Gather the lines from the material that contain "nothing".
▶
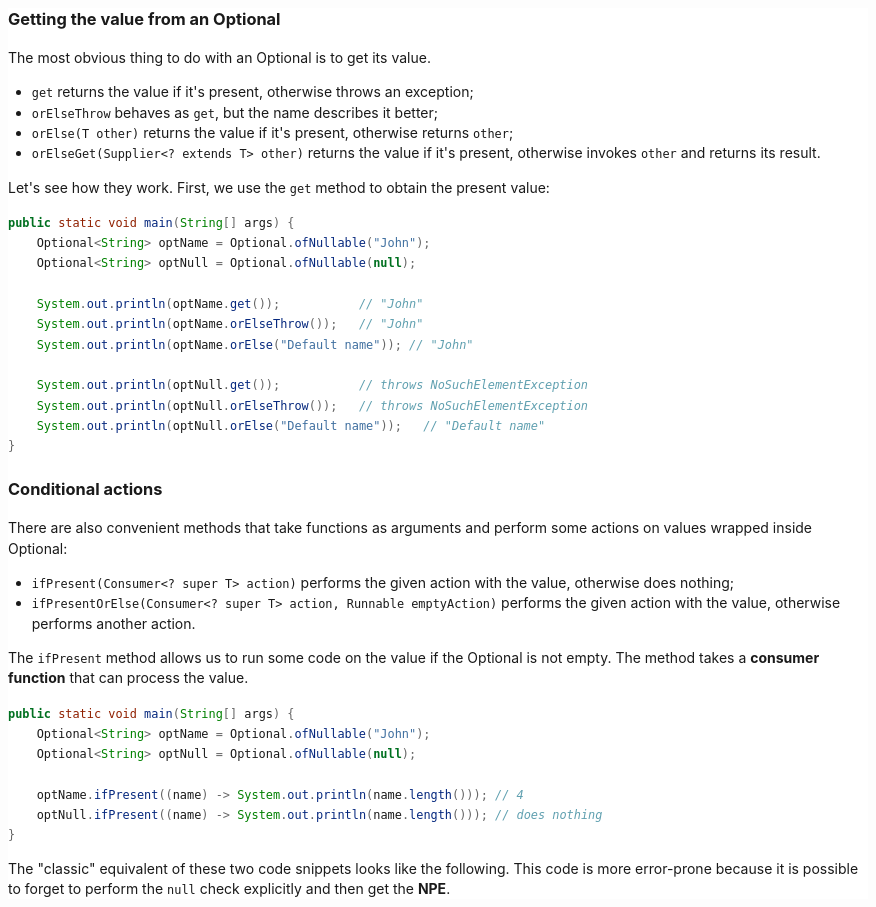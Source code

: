 

### Getting the value from an Optional

The most obvious thing to do with an Optional is to get its value. 

* `get` returns the value if it's present, otherwise throws an exception;
* `orElseThrow` behaves as `get`, but the name describes it better;
* `orElse(T other)` returns the value if it's present, otherwise returns `other`;
* `orElseGet(Supplier<? extends T> other)` returns the value if it's present, otherwise invokes `other` and returns its result.

Let's see how they work. First, we use the `get` method to obtain the present value:

```java
public static void main(String[] args) {
    Optional<String> optName = Optional.ofNullable("John");
    Optional<String> optNull = Optional.ofNullable(null);

    System.out.println(optName.get());           // "John"
    System.out.println(optName.orElseThrow());   // "John"
    System.out.println(optName.orElse("Default name")); // "John"
    
    System.out.println(optNull.get());           // throws NoSuchElementException
    System.out.println(optNull.orElseThrow());   // throws NoSuchElementException
    System.out.println(optNull.orElse("Default name"));   // "Default name"
}
```

### Conditional actions

There are also convenient methods that take functions as arguments and perform some actions on values wrapped inside Optional:

* `ifPresent(Consumer<? super T> action)` performs the given action with the value, otherwise does nothing;
* `ifPresentOrElse(Consumer<? super T> action, Runnable emptyAction)` performs the given action with the value, otherwise performs another action.

The `ifPresent` method allows us to run some code on the value if the Optional is not empty. The method takes a **consumer function** that can process the value.

```java
public static void main(String[] args) {
    Optional<String> optName = Optional.ofNullable("John");
    Optional<String> optNull = Optional.ofNullable(null);

    optName.ifPresent((name) -> System.out.println(name.length())); // 4
    optNull.ifPresent((name) -> System.out.println(name.length())); // does nothing
}
```

The "classic" equivalent of these two code snippets looks like the following. This code is more error-prone because it is possible to forget to perform the `null` check explicitly and then get the **NPE**.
◀
EXERCISE SOLUTION:
* `ifPresent(Consumer<? super T> action)` performs the given action with the value, otherwise does nothing;
    optNull.ifPresent((name) -> System.out.println(name.length())); // does nothing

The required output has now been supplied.